A unique take on a grim moment in history is coming to UNI.

The UNI Center for Holocaust and Genocide Education is presenting an exhibit of private Zinovii Tolkatchev’s drawings of the liberation of Majdanek and Auschwitz-Birkenau concentration camps. The exhibit will be on Rod Library’s first floor from Jan. 22 until Feb. 1 to commemorate Holocaust Memorial Day.

UNI professor Stephen Gaies, director of the Center for Holocaust and Genocide Education, explained that Tolkatchev’s drawings are unique. They are reactionary to the liberation he saw, giving them a firsthand feel. Much of the documentation of the Holocaust came through film and photographs, so Tolkatchev’s use of charcoal and pencil was special.  

“Tolkatchev was a strong believer in communism, and he was also Jewish,” Gaies said. “He witnessed crimes against his fellow Soviets and co-religionists. He deliberately didn’t portray anything related to the Germans, he focused on the survivors and his reactions,”

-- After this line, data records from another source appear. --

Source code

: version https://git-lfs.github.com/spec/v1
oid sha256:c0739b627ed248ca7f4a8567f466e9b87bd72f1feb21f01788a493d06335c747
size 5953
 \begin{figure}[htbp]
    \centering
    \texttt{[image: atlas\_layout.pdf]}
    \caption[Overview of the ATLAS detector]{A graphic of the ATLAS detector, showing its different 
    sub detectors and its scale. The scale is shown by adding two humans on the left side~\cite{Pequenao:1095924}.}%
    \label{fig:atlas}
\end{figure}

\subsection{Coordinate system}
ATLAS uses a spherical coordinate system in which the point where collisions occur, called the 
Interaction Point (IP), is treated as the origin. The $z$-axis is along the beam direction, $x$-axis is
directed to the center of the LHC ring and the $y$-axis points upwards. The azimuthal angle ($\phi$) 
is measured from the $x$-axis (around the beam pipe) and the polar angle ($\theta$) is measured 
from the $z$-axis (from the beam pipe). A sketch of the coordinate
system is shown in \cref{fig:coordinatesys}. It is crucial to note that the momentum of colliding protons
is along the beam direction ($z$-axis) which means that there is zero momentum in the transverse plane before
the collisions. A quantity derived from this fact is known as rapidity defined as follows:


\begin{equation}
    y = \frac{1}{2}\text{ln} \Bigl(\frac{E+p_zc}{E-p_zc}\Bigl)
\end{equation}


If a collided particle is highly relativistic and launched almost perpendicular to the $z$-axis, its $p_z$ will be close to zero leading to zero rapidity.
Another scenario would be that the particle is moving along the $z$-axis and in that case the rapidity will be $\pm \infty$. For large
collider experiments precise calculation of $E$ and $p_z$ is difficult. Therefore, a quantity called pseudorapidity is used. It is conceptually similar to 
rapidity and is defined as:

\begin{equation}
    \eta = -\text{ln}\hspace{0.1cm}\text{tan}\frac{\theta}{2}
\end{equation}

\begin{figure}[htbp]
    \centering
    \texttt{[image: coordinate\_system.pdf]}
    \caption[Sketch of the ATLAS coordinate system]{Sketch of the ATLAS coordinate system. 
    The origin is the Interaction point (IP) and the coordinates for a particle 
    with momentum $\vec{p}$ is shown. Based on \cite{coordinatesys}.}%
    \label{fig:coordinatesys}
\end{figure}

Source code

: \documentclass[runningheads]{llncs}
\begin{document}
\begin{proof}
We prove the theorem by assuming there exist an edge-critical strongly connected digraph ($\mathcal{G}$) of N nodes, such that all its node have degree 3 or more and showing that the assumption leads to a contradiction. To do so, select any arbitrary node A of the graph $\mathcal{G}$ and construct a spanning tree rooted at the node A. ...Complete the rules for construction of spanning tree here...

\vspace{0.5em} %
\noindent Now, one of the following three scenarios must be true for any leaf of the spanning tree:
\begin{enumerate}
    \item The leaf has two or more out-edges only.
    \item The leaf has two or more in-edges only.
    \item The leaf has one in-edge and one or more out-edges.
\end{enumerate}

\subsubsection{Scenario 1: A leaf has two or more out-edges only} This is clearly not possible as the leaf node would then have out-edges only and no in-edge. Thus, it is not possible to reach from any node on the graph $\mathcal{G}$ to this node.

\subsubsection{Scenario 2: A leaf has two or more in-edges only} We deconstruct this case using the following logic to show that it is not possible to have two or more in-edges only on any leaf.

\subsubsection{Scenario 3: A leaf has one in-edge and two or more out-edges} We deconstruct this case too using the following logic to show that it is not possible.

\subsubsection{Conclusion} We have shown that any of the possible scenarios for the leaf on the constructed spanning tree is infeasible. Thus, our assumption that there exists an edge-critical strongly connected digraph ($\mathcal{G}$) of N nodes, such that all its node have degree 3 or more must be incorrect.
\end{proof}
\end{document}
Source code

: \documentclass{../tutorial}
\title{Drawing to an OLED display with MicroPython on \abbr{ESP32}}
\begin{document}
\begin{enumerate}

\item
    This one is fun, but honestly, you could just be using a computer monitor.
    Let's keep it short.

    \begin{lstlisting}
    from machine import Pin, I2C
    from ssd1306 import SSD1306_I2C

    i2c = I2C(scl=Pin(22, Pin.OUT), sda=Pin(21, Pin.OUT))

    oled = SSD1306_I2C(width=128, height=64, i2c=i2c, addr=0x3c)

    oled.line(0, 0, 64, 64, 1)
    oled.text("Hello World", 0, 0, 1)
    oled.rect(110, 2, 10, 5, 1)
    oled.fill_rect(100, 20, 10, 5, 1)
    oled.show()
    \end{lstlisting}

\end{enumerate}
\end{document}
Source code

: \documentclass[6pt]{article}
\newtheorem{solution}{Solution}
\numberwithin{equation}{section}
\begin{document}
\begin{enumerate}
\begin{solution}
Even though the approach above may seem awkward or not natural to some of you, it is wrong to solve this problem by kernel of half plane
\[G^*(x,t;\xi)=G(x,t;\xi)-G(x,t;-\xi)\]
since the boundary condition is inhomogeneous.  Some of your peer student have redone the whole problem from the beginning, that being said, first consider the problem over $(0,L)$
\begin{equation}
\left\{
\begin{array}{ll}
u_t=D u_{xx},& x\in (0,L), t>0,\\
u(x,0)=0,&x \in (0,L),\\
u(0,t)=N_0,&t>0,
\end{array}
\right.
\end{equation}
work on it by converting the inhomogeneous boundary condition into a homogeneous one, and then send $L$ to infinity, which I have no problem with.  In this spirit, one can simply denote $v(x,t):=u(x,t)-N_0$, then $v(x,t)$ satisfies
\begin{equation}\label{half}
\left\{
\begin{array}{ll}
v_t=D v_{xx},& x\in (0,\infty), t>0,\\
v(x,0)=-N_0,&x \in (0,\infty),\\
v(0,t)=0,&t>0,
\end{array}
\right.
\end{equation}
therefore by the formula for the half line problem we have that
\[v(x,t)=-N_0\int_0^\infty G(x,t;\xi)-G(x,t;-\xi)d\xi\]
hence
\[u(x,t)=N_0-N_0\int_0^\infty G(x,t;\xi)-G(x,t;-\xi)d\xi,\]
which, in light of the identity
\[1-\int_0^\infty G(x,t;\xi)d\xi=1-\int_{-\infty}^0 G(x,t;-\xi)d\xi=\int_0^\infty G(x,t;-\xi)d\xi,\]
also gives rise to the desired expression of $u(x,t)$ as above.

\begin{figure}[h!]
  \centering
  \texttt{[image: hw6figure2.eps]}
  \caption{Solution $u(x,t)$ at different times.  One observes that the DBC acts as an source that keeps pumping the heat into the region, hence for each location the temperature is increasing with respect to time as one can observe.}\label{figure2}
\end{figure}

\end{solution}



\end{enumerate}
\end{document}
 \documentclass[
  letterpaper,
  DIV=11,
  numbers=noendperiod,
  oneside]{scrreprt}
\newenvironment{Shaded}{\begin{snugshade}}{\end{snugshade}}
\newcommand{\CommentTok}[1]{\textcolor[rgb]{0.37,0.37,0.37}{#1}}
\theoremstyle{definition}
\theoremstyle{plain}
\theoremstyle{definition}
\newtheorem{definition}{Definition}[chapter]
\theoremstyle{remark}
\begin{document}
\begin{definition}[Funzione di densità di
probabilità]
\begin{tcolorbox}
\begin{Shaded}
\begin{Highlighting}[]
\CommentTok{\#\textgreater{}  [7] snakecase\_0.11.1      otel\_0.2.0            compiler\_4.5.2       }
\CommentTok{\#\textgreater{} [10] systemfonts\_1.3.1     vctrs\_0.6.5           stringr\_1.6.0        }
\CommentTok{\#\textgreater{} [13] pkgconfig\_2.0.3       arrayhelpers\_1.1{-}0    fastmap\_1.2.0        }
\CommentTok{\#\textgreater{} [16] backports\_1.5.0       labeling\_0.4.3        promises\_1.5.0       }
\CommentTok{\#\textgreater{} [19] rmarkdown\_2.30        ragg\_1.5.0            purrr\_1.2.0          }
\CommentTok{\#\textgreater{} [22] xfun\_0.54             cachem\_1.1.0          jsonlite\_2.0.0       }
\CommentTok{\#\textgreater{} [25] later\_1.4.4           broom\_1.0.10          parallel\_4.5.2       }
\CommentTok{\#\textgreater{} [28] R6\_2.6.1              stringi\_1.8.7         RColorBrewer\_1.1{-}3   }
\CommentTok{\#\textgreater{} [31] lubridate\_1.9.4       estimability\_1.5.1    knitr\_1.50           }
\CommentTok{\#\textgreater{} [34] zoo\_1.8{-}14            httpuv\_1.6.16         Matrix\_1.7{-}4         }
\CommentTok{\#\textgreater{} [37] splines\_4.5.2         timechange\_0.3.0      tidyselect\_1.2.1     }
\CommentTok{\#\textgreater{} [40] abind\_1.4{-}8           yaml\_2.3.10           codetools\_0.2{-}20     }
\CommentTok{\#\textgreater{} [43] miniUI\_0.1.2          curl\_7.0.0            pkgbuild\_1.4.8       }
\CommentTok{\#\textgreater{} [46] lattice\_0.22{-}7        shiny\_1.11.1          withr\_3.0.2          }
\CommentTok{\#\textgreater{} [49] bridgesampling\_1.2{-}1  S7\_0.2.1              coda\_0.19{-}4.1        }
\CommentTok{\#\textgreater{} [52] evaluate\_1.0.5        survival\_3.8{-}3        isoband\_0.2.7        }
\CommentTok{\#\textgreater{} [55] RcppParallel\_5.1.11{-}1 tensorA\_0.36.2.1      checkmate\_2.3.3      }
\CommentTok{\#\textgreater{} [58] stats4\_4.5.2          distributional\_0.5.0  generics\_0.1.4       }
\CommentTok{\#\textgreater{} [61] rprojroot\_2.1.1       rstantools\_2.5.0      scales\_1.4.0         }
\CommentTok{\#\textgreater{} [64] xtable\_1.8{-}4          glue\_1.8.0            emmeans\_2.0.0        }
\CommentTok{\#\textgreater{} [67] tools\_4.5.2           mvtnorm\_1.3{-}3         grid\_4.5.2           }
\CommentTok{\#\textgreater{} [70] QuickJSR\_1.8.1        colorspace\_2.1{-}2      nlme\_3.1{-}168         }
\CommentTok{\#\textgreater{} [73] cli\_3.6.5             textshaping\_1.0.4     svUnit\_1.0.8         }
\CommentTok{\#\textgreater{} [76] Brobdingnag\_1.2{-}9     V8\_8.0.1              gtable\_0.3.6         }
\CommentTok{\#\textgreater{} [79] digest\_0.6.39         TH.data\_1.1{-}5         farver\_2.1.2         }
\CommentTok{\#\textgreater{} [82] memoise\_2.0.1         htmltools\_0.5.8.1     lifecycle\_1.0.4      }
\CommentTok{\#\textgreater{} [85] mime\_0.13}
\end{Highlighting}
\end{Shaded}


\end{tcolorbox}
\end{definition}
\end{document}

This focus was extremely personal.  

According to Yad Vashem, the World Holocaust Center in Israel, Zinovii, Tolkatchev was born in Belarus. He studied at a vocational school, but his roots were with Komsomol, the Young Communist League. He was a revolutionary and participated in the Russian Civil War.

After the war, he studied art in Moscow. He joined The Workers’ and Peasants’ Red Army and served in the artillery. After this, he taught at the Institute of Fine Arts in Kiev, Ukraine. He had an exhibit in Kiev about the death of Vladimir Lenin, the Russian communist revolutionary. He also exhibited a series about shtetls, small towns with large Jewish populations before the Holocaust. He was the appointed as a professor at the Institute of Fine Arts in Kiev in 1940.

Tolkatchev joined the Red Army as an official artist in the Fall of 1944 to document war crimes. He accompanied soldiers to the liberation of Majdanek, a concentration camp in Lublin, Poland and Auschwtiz, in Owiecim, Poland. Most of this exhibit comes from the liberation of Auschwitz on Jan. 27, 1945.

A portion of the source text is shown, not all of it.